Paypal is a store-and-forward system (as you call it). Money kept in a Paypal account is not real money until it re-enters the banking system. Banks are currently the place where money is actually created, stored and used (most of it); M-Pesa belongs to that universe -- and that is why African banks are a bit miffed by operators entering their club with such a successful scheme -- that does not require cards with chips or magnetic strips, POS terminals or ATMs. But hey, those traditional banks have no offering for people with no credit history, no permanent income stream, possibly not even a permanent address, and who cannot afford all the fees and commissions that they levy.
As for Paypal, Apple, Google, they are just intermediaries living off the financial streams -- besides convenience at the POS, they do not provide any fundamental financial service (contrarily to credit card companies, which at least provide credit).
If anybody else repeats M-Pesa or provides something similar in the rest of the world, then we are in for a massive disruption in basic financial services.

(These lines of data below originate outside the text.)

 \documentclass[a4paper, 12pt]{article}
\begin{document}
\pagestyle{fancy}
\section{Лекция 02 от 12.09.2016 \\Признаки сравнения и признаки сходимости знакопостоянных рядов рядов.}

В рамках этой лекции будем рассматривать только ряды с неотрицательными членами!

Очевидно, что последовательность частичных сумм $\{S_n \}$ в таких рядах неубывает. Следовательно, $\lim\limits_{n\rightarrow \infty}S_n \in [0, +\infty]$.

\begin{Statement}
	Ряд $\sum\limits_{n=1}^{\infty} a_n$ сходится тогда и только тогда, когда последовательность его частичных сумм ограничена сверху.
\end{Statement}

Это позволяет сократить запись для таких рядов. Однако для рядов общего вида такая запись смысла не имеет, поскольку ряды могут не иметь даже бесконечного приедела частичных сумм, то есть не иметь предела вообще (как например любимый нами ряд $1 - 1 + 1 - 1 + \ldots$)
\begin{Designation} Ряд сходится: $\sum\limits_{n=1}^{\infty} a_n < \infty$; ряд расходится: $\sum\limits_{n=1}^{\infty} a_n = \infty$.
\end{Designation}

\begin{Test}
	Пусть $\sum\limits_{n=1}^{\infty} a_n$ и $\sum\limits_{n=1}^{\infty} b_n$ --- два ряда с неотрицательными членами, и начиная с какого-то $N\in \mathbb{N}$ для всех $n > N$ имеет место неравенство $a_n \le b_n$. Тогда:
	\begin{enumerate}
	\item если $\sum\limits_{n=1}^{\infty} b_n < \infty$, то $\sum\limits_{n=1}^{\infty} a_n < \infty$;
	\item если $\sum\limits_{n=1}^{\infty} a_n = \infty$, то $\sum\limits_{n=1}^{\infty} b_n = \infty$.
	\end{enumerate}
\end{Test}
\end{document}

I am not an enthusiastic fanboy of M-Pesa -- as I hinted above, we can probably do something more elaborate in advanced countries. But the current hodge-podge of credit/debit cards, Paypal, Apple/Google/Samsung Pay is just useless overhead that must go and be replaced with a streamlined, pared-down, integrated scheme.
Posted by: E.Casais | October 31, 2017 at 09:02 PM
One of the earliest commenters mentioned a crucial technology that made mobile possible: cheap digital memory. This sticks in my mind because, decades ago, when I was starting out in software engineering, an interviewer from IBM told me that humans would never have enough memory to do all the computing they wanted to do. The real restriction on cameras was that film was expensive. 'Automating film' created the camera golden age.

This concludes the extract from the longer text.